**Exercise:**
Transcribe exactly everything in the data below from the line containing "l'heure de début" down to the line containing "l'heure de fin", both lines included and nothing further.

**Supplied information:**
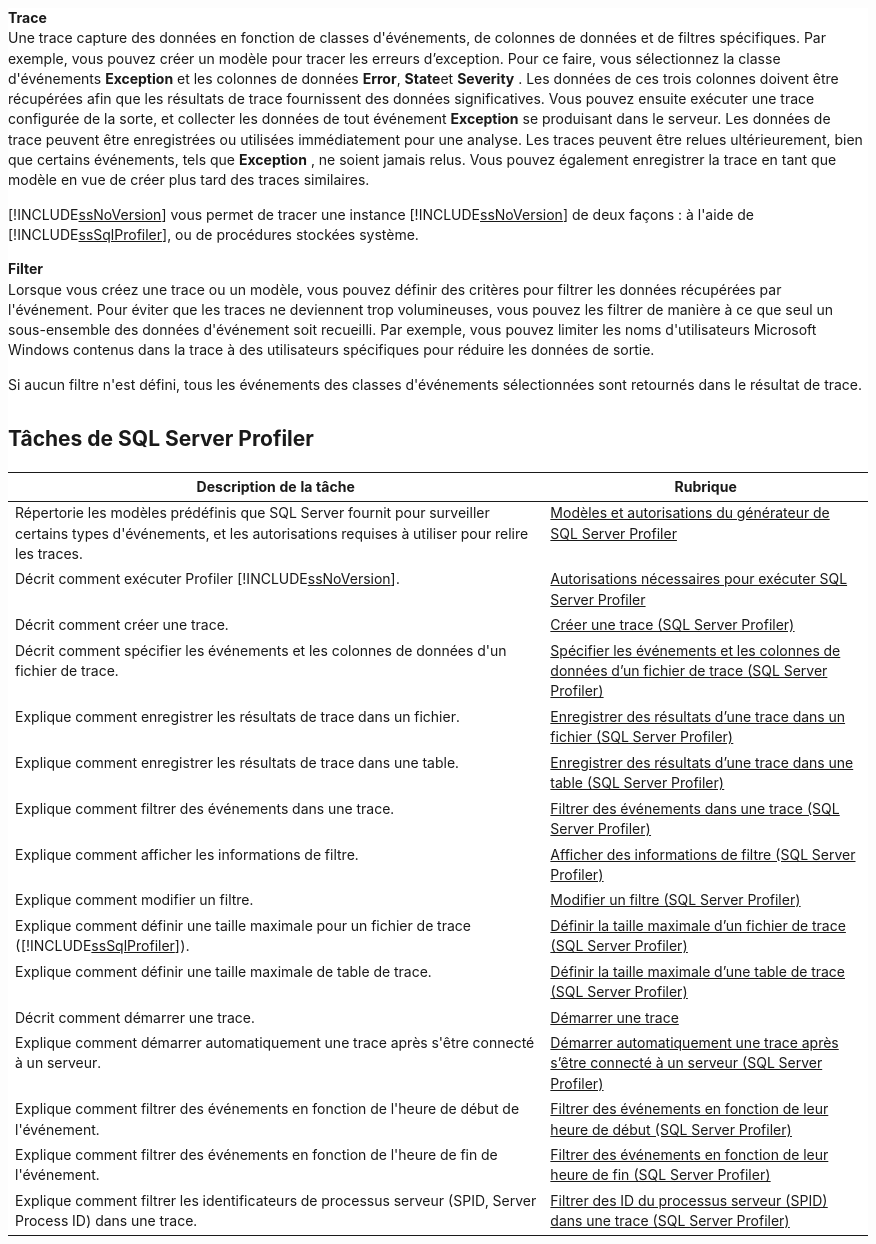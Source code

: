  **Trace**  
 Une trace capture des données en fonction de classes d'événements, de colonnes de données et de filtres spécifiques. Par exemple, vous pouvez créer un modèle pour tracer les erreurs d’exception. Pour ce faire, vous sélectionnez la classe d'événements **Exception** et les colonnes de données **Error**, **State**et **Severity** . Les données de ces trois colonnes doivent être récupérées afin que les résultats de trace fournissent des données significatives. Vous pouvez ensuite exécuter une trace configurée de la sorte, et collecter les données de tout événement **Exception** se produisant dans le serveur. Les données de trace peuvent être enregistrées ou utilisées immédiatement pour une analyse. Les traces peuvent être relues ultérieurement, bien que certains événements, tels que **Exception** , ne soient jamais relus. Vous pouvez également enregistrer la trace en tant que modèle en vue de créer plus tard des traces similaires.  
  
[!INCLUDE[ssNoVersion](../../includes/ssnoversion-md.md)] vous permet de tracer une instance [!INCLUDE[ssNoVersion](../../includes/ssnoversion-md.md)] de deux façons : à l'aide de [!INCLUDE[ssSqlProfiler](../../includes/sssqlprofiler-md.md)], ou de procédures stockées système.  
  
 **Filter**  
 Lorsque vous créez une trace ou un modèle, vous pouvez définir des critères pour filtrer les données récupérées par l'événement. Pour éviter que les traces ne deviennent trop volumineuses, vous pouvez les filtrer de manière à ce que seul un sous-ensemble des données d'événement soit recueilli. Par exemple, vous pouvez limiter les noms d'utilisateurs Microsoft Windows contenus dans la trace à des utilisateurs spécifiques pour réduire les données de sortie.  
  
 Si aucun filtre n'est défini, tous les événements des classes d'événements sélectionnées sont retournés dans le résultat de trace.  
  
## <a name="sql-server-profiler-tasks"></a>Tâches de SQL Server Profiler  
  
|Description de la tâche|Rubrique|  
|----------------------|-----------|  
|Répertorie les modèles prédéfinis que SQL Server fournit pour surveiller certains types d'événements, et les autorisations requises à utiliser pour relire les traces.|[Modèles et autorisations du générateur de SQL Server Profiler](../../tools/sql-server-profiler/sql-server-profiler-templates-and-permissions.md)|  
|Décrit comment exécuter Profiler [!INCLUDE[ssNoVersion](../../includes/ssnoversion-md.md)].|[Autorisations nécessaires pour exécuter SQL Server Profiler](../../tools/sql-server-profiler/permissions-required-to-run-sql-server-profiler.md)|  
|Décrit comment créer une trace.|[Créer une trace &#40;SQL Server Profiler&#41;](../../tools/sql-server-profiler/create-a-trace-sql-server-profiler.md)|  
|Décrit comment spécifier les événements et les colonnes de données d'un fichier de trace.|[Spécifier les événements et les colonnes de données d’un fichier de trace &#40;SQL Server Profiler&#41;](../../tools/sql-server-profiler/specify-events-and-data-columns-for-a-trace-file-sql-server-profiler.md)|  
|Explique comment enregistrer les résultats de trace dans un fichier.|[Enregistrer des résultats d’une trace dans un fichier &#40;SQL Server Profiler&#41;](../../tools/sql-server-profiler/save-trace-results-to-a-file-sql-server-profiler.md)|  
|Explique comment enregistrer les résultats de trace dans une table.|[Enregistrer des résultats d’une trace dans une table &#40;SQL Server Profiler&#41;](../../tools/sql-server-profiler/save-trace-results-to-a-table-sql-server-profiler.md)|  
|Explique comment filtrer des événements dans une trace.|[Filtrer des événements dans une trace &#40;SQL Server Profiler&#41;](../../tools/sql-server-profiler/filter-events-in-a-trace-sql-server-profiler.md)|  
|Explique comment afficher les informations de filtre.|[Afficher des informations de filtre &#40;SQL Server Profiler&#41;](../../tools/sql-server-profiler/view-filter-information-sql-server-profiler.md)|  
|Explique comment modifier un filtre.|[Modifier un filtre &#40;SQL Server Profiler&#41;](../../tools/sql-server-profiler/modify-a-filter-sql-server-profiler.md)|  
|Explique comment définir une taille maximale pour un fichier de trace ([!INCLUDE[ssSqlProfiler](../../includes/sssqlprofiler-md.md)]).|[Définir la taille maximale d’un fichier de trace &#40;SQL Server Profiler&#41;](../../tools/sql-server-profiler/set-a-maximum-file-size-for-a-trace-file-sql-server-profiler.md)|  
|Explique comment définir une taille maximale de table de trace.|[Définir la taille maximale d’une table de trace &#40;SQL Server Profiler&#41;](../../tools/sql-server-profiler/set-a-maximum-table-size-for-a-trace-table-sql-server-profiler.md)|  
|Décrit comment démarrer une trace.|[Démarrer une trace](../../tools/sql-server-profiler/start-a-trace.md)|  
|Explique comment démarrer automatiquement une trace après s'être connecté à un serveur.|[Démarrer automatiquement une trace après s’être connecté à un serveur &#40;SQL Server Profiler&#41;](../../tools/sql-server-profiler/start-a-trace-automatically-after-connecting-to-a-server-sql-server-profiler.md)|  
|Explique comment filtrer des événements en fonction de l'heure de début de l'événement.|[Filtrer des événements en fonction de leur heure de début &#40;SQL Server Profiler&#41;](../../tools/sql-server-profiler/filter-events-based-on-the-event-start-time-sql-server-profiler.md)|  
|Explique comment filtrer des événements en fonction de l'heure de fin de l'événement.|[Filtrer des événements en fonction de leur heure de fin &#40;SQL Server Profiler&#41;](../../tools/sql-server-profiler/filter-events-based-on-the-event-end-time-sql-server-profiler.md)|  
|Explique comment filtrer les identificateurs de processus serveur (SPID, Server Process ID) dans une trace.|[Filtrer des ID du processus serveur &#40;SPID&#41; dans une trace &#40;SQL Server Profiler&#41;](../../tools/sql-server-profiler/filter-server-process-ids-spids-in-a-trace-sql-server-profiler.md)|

**Worked solution:**
|Explique comment filtrer des événements en fonction de l'heure de début de l'événement.|[Filtrer des événements en fonction de leur heure de début &#40;SQL Server Profiler&#41;](../../tools/sql-server-profiler/filter-events-based-on-the-event-start-time-sql-server-profiler.md)|  
|Explique comment filtrer des événements en fonction de l'heure de fin de l'événement.|[Filtrer des événements en fonction de leur heure de fin &#40;SQL Server Profiler&#41;](../../tools/sql-server-profiler/filter-events-based-on-the-event-end-time-sql-server-profiler.md)|  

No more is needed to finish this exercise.